In this document, I will give a further commentary on each part of the code I have written in analysis.py. Please refer to the analysis.py python file for the analysis code in a more cohesive piece. In this file it will be broken down and annotated as appropriate.

## Part 1 - Importing the modules and specific tools for the data analysis.

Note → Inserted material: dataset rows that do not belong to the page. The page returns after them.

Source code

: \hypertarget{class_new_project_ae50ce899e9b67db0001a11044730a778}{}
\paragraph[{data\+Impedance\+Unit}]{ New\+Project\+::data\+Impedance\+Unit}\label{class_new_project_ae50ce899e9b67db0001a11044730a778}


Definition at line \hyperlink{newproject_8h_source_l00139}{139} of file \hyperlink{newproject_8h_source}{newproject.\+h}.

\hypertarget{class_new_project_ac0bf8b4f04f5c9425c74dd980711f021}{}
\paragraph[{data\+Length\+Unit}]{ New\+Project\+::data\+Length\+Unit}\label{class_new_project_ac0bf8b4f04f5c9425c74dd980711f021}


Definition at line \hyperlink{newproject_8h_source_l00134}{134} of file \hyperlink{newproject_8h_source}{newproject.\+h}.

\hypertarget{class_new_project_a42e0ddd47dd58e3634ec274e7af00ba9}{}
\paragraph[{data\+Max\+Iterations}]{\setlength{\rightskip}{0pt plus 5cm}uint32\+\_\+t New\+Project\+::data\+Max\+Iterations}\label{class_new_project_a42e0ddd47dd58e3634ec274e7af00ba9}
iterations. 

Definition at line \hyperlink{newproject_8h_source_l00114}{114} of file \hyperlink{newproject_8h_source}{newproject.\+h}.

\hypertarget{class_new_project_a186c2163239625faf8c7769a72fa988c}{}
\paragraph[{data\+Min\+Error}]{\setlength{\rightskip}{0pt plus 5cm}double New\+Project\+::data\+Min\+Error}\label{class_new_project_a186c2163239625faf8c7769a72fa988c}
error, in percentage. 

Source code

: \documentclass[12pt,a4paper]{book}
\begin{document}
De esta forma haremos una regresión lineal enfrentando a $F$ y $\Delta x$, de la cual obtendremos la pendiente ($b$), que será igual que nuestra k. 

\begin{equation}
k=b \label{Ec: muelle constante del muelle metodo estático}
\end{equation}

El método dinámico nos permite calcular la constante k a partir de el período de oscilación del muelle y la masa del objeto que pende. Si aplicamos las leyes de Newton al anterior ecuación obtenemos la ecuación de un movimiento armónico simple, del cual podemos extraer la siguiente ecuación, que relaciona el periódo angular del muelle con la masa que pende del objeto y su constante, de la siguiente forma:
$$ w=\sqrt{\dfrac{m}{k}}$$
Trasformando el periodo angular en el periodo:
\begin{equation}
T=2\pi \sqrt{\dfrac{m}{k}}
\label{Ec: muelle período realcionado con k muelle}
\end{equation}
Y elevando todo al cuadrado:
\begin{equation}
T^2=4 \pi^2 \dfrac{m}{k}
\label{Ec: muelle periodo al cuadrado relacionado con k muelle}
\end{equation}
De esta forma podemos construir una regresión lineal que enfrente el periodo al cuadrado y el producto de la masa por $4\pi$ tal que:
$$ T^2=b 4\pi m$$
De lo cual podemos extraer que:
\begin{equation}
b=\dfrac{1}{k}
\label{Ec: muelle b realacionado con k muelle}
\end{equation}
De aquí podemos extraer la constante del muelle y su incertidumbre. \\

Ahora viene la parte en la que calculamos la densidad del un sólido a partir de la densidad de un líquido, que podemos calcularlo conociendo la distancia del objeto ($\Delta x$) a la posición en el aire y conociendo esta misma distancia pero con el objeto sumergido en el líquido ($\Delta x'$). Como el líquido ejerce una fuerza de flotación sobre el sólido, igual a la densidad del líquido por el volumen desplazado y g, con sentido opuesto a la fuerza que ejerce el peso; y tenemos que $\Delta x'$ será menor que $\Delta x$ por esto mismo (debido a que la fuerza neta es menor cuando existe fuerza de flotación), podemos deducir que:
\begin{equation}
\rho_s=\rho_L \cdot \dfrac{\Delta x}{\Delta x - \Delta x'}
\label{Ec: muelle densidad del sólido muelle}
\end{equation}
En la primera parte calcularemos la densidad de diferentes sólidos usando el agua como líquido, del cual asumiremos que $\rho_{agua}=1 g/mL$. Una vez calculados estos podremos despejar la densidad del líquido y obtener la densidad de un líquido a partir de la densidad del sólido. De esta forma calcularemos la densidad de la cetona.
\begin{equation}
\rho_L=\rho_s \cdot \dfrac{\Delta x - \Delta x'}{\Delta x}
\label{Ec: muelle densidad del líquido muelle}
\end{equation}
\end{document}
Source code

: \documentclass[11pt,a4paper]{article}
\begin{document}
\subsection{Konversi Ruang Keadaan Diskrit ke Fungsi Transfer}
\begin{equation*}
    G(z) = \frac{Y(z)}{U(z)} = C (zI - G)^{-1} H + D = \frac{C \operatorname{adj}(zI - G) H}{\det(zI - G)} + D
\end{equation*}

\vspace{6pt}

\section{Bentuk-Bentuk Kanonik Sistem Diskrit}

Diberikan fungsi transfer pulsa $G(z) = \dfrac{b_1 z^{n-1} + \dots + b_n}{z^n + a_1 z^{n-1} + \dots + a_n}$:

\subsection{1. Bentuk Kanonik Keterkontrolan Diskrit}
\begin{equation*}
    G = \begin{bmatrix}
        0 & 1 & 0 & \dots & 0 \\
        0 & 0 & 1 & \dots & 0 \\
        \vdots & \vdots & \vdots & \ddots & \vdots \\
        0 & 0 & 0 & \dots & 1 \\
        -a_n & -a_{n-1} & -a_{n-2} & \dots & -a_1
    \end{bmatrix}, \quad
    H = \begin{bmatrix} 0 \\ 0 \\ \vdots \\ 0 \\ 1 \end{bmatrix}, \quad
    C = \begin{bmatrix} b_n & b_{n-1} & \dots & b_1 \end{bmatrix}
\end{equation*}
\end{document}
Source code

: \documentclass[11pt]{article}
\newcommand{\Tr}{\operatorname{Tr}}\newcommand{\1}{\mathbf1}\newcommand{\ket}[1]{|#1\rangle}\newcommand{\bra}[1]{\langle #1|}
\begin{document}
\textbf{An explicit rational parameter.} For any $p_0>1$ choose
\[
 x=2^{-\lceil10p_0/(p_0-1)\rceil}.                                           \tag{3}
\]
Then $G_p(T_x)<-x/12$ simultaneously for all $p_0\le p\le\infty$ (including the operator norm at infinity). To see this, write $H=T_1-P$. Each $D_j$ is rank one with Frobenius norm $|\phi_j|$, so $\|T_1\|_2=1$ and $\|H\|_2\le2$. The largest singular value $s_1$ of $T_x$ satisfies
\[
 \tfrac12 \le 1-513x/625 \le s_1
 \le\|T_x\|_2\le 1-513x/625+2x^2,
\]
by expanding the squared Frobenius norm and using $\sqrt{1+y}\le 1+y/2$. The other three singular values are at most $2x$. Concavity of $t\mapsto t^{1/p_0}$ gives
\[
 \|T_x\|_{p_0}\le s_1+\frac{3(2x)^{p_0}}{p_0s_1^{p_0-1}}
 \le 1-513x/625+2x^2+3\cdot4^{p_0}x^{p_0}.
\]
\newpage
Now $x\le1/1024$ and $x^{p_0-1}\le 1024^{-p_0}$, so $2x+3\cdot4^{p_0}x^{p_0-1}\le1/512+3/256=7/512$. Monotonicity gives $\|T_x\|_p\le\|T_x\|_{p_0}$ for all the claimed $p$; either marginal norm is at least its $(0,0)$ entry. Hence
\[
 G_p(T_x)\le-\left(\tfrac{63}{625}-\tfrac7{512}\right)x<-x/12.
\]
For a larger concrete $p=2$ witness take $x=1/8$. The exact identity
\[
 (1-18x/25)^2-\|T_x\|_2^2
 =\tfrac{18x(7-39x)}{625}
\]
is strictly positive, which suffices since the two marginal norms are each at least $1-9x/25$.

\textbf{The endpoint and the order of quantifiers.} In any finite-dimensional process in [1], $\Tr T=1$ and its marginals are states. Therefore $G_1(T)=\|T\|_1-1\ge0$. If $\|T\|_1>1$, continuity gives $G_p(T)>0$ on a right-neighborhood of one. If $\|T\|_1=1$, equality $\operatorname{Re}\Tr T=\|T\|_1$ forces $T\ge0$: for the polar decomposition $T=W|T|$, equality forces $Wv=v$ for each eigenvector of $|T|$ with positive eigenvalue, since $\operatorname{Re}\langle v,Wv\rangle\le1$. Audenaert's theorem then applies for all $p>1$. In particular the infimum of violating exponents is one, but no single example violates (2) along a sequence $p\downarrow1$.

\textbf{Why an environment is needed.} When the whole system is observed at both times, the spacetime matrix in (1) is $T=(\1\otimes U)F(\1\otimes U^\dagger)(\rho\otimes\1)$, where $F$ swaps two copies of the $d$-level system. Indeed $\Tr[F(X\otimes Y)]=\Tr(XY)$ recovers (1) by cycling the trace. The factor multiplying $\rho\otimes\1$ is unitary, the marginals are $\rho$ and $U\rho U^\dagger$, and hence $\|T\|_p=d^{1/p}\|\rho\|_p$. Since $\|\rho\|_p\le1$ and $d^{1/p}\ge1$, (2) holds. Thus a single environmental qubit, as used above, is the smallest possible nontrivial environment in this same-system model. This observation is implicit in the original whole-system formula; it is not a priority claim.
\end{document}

Before any analysis can be started, importing the correct tools is essential. 

In [None]:
# Importing libraries
import pandas as pd
import matplotlib.pyplot as plt
import seaborn as sns
import numpy as np

Following the importing of module libraries the dataset needed to be sourced. This was sourced from the UC Irvine Machine Learning Repository and imported using the python import button. firt it was necessary to run the 'pip install ucimlrepo' in the terminal to install the ucimlrepo package. Following this the dataset was imported. It is important to know that the dataset was initially not imported as a DataFrame, rather as a file containing metadata and variables. the dataset was renamed 'iris' to make it easier to work with.

In [None]:
# Importing the dataset, fetch the dataset, define the data (as pandas dataframes), print metadata, and print the variable information to check that it worked.
from ucimlrepo import fetch_ucirepo 

iris = fetch_ucirepo(id=53) 

Before continuing with the analysis, saving the dataset as a .csv file for future reference was important. The dataset needed to be converted and for this to happen. First the x and y frames of the data were extracted, these were the features and targets, respectively. Then the metadata and variables were checked and changed to note form. Finally the features and targets were combined into a dataframe 'iris_df' and this was converted to a .csv using the '.to_csv' function. Upon successful completion "Iris dataset has been successfully exported to a CSV!" would be printed.

In [None]:
# data - extracting x and y (as pandas dataframes) 
x = iris.data.features 
y = iris.data.targets 

# metadata - print was to check
# print(iris.metadata) 

# variable information - print was to check
# print(iris.variables) 

# Combine the features and targets into a single DataFrame (df) so it can be exported as a CSV
iris_df = pd.concat([x, y], axis=1)

# Exporting the DataFrame (df) to a CSV file
iris_df.to_csv('D:/Data_Analytics/Modules/PandS/pands-project/iris.csv', index=False)
print("Iris dataset has been successfully exported to a CSV!") # Output - Iris dataset has been successfully exported to a CSV!

Prior to continuing with the data analysis, to ensure ease of data manipulation, the data for analysis was then inputted from the iris dataframe saved.

In [None]:
iris_df = pd.read_csv('D:/Data_Analytics/Modules/PandS/pands-project/iris.csv')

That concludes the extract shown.